El Secunrock siguió unas cuantas horas más. Cuando supieron que no teníamos plata para pagarles la integridad de la suma comprometida, los Alphonso S’Entrega se fueron. Tocaron Man Ray y Fabiana Cantilo. Al solista consagrado que de vez en cuando viene a Bariloche, aquel compañero lo fulminó con su latiguillo: “Estás hablando con los futuros desaparecidos. Si no subís a tocar, te podés meter (su canción más emblemática) en el culo”. Ahí se acabaron sus vacilaciones y desplegó un set generoso, cuando ya era noche cerrada.

Not dead

Tres meses después, caminaba por la avenida Córdoba. Con vergüenza, escuchaba “Radio Bangkok” en un walkman. Ahora parecerá ridículo, pero en 1987 ridículos éramos los que llevábamos auriculares en la calle. Mir y Flores dijeron que se iban a poner serios, actitud muy rara en ellos. “Murió Luca Prodan”, anunciaron. Todavía me es fácil recordar la nada que se instaló en mi alma. Hasta creo que dejé de caminar por un instante. Demoré en volver a la situación concreta, a la calle, a los ruidos porteños, al calor, a la gente que pasaba, absolutamente ajena a mi desazón.

Cinco años y monedas atrás, al terminar mi faena en la Feria del Libro de Comodoro Rivadavia, me invitaron a un asado, en el cual estaban los poetas Jorge Spíndola y Liliana Ancalao, los músicos Ramón Queipul y Lucho Martínez, más el plástico César Barrientos, entre otros ex integrantes de la experiencia “Arte en los barrios”. La escena transcurría en un taller un tanto desvencijado y desde un viejo radiograbador, sonaba Sumo. Vaso en vano, conté para algunos el episodio del Secunrock. Cuando terminé, alguien me preguntó: ¿escribiste esto? Ante la respuesta negativa, me conminó: tenés que escribirlo. Dos años después, coincidí en Neuquén con dos de les compañeres partícipes de aquel delirio hermoso, Silvina y Beto, que nunca se movieron del conurbano bonaerense. Al rememorarlo, la conclusión fue la misma: hay que escribirlo. No iba a esperar una tercera intimación.

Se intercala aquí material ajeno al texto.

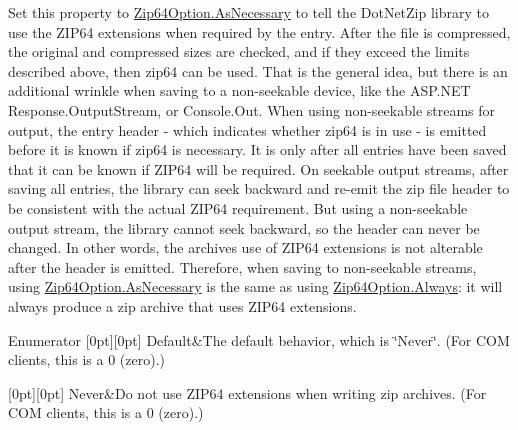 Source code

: Set this property to \mbox{\hyperlink{namespace_super_tiled2_unity_1_1_ionic_1_1_zip_a0c873ba2a5b73de966e876643830dc69a7bfa2d7f3d5b79692fe22a06113406c8}{Zip64\+Option.\+As\+Necessary}} to tell the Dot\+Net\+Zip library to use the Z\+I\+P64 extensions when required by the entry. After the file is compressed, the original and compressed sizes are checked, and if they exceed the limits described above, then zip64 can be used. That is the general idea, but there is an additional wrinkle when saving to a non-\/seekable device, like the A\+S\+P.\+N\+ET {\ttfamily Response.\+Output\+Stream}, or {\ttfamily Console.\+Out}. When using non-\/seekable streams for output, the entry header -\/ which indicates whether zip64 is in use -\/ is emitted before it is known if zip64 is necessary. It is only after all entries have been saved that it can be known if Z\+I\+P64 will be required. On seekable output streams, after saving all entries, the library can seek backward and re-\/emit the zip file header to be consistent with the actual Z\+I\+P64 requirement. But using a non-\/seekable output stream, the library cannot seek backward, so the header can never be changed. In other words, the archive\textquotesingle{}s use of Z\+I\+P64 extensions is not alterable after the header is emitted. Therefore, when saving to non-\/seekable streams, using \mbox{\hyperlink{namespace_super_tiled2_unity_1_1_ionic_1_1_zip_a0c873ba2a5b73de966e876643830dc69a7bfa2d7f3d5b79692fe22a06113406c8}{Zip64\+Option.\+As\+Necessary}} is the same as using \mbox{\hyperlink{namespace_super_tiled2_unity_1_1_ionic_1_1_zip_a0c873ba2a5b73de966e876643830dc69a68eec46437c384d8dad18d5464ebc35c}{Zip64\+Option.\+Always}}\+: it will always produce a zip archive that uses Z\+I\+P64 extensions. \begin{DoxyEnumFields}{Enumerator}
[0pt][0pt]{}\mbox{\label{namespace_super_tiled2_unity_1_1_ionic_1_1_zip_a0c873ba2a5b73de966e876643830dc69a7a1920d61156abc05a60135aefe8bc67}} 
Default&The default behavior, which is \char`\"{}\+Never\char`\"{}. (For C\+OM clients, this is a 0 (zero).) \\
\hline

[0pt][0pt]{}\mbox{\label{namespace_super_tiled2_unity_1_1_ionic_1_1_zip_a0c873ba2a5b73de966e876643830dc69a6e7b34fa59e1bd229b207892956dc41c}} 
Never&Do not use Z\+I\+P64 extensions when writing zip archives. (For C\+OM clients, this is a 0 (zero).) \\
\hline


\end{DoxyEnumFields}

En la primavera de 1987, Luca no era mío. Más allá de la afirmación de Petinatto en su libro, dudo que Prodan pudiera ser de alguien. Cuando hicimos el magro balance político de aquel festival, nos contentamos con suponer que aquellos pibes que tocaron con Luca, no olvidarían su experiencia en el resto de sus vidas. Por mi parte, por entonces estaba más cerca de Canción urgente para Nicaragua que de Noche de paz. No podía saber que tampoco olvidaría esa tarde, jamás. No hicimos ninguna revolución, pero por un rato, cuidé la seguridad de Luca Prodan. Su hígado dejó de funcionar hace 35 años, pero morir, morir es otra cosa.